Dikatakan Ketua KONI Berau Alhamid, pada dasarnya keputusan Dewan Hakim dianggap sepihak. Sebab tidak satupun dari pihak cabor renang dan perwakilan KONI Berau, termasuk tim pengawas dan pengarah (Wasrah), dilibatkan atau dimintai keterangan dalam sidang hingga pengambilan keputusan atas gugatan kontingen Kutim.

"Saat sidang oleh Dewan Hakim, pihak kami (KONI Berau) tidak dipanggil, Ketua PRSI (Persatuan Renang Seluruh Indonesia) Berau tidak ada dihadirkan. Begitu juga tim wasrah. Makanya kita melihat ini keputusan sepihak. Harusnya dipanggil pihak yang bersangkutan. Keputusan ini cacat hukum," ujar Alhamid saat menggelar konferensi pers di Sekretariat PB Porprov VII Kaltim, di Jalan Mangga II Tanjung Redeb kemarin (7/12).

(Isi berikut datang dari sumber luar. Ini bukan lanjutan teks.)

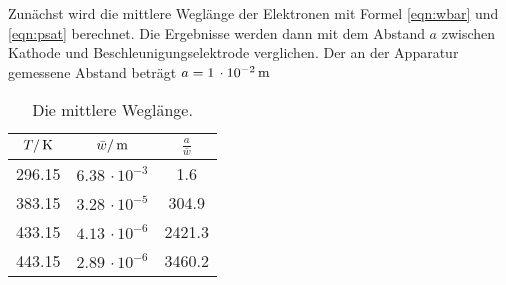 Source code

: Zunächst wird die mittlere Weglänge der Elektronen mit Formel \eqref{eqn:wbar}
und \eqref{eqn:psat} berechnet. Die Ergebnisse werden dann mit dem Abstand $a$
zwischen Kathode und Beschleunigungselektrode verglichen. Der an der Apparatur
gemessene Abstand beträgt $a=1\,\cdot10^{-2}\,\si{\meter}$
\begin{table}
  \centering
  \begin{tabular}{ccc}
    \toprule
    $T/\,\si{\kelvin}$ & $\bar w/\,\si{\meter}$ & $\frac{a}{\bar w}$ \\
    \midrule
     296.15 & $6.38\,\cdot 10^{-3}$ &    1.6  \\
     383.15 & $3.28\,\cdot 10^{-5}$ &  304.9  \\
     433.15 & $4.13\,\cdot 10^{-6}$ & 2421.3  \\
     443.15 & $2.89\,\cdot 10^{-6}$ & 3460.2  \\
    \bottomrule
  \end{tabular}
  \caption{Die mittlere Weglänge.}
  \label{tab:weg}
\end{table}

Dijelaskannya, seharusnya persoalan ini tidak dilakukan ketika pelaksanaan perlombaan sudah selesai. Mestinya diperdebatkan sejak awal, terutama saat dilaksanakannya Technical Meeting (TM). Sementara saat TM cabor renang, tidak satupun kontingen dari kabupaten/kota lain mempersoalkan hal tersebut. Sebab bukan hanya Berau yang menggunakan atlet dari luar daerah di cabor renang. Beberapa daerah lainnya juga mengambil atlet dari luar daerah. “Itu sudah dijelaskan di TM dan tidak ada masalah,” katanya.

Malah untuk atlet Berau, lanjut dia, tetap mengikuti proses administrasi persyaratan kontingen, dengan menjadikan atlet luar daerah tersebut sebagai warga Berau. Serta meneken surat pernyataan, bahwa akan mewakili Kaltim jika lolos dalam tahap seleksi Pekan Olahraga Nasional (PON).

“Cuma karena atlet yang kita bawa ini banyak mendulang medali, ada yang tidak puas dan melaporkan ke Dewan Hakim,” terangnya. Seharusnya, jika ada persoalan diselesaikan saat TM, atau mengajukan keberatan sebelum atlet bertanding. “Ini sejak awal tidak ada masalah, tapi ketika banyak medali didapat, jadi dipermasalahkan. Karena sudah dilakukan penyerahan medali baru dipersoalkan,” ungkapnya.

“Mungkin mereka (kabupaten/kota lain) tidak menyangka, kami sendiri tidak menyangka atlet ini bisa mendulang banyak medali. Tapi apapun alasannya, ini tidak adil. Kenapa setelah meraih medali baru dipersoalkan, padahal sudah dibahas bersama sebelumnya di TM,” sambung Alhamid.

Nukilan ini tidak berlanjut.